Those gains, however, are beginning to show market stresses in the form of futures prices a stout 30 cents ahead of the weekly Henry Hub reported at $3.12. Typically a differential of that magnitude is not long-lived, and the June futures contract expires in a little over 2 weeks.

The market point showing the week's greatest gain was a tie between Transco Zone 6 New York and Transco Zone 6 non New York North with gains of 15 cents to average $2.95 and $2.96, respectively. Northwest Sumas was the weakest performer and was one of the few points in the red with a loss of 19 cents to average $2.38.

All regions of the country posted gains and the Northeast led the pack with a rise of 10 cents to average $3.13 and South Texas and East Texas proved to be the week's laggards adding just 3 cents apiece to both average $3.06.

South Louisiana rose 4 cents to average $3.07 and the Rockies, Midcontinent and Midwest all gained a nickel to $2.72, $2.87, and $3.02, respectively.

The Southeast and California both added 7 cents to $3.11 and $3.04, respectively and Appalachia rose 9 cents to average $2.86.

Perhaps auguring still further advances was the weeks move in the June futures, up a healthy 15.8 cents to $3.424, the highest spot futures settlement of the year.

The markets got a double dose of adrenaline during the week, first on Wednesday when the Federal Energy Regulatory Commission ordered Energy Transfer Partners to suspend all horizontal directional drilling (HDD) work -- except where drilling activity has already begun  -- on the Rover pipeline project pending a third-party review of a recent spill in Ohio.

Last month, Rover filed incident reports with FERC disclosing drilling fluids spills, including a 2 million gallon spill near the Tuscarawas River in Stark County, OH, a state-designated category 3 wetland.

“It’s a huge impact.

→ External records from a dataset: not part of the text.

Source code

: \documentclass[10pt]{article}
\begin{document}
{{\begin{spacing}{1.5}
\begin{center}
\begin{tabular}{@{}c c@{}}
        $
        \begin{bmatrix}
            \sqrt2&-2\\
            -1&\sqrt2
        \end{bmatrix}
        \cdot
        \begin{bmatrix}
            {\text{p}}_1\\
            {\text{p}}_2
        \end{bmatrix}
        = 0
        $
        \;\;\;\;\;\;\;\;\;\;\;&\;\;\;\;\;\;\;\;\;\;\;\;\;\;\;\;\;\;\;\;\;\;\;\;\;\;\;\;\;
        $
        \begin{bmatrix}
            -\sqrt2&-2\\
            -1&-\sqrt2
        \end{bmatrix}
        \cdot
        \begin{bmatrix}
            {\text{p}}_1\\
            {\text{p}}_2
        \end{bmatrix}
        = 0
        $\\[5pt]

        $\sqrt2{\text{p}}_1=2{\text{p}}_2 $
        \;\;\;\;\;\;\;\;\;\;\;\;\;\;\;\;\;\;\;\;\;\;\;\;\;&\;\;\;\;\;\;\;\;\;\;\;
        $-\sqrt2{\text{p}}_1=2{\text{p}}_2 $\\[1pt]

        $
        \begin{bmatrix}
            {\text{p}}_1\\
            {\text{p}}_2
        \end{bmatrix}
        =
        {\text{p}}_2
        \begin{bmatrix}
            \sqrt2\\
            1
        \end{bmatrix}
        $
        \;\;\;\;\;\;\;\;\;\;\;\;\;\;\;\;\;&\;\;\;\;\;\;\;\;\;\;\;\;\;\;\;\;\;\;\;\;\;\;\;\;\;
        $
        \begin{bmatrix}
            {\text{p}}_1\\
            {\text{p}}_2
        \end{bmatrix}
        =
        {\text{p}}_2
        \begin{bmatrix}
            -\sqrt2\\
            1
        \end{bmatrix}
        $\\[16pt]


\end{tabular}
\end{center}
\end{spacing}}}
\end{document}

The market was expecting all this new gas this winter around that project. If it gets delayed, end-of-season storage under 3.7 Tcf doesn’t look so hot,” a Northeast trader said.

Given the surge in prices since news of the FERC order hit the market, the trader said that prices could go even higher, into the $3.60 range, as production continues to hover around 70-71 Bcf/d.

The second boost came Thursday when market bulls got a pleasant surprise as the EIA reported a storage build of just 45 Bcf for the week ending May 5, about 8 Bcf less than expected. Futures prices romped higher. The NGI National Spot Gas Average gained a nickel to $3.04 and at the close June had added 8.4 cents to $3.376 and July was up 8.1 cents to $3.461.

Once the 45 Bcf had rumbled across trading desks on Thursday, June futures rose to $3.387, and at 10:45 a.m. EDT June was trading at $3.372, up 8.0 cents from Wednesday's settlement.

Prior to the report, traders were looking for a storage build well below historical norms, but the 45 Bcf figure was beyond expectations. Last year 58 Bcf was injected and the five-year average stands at a stout 73 Bcf.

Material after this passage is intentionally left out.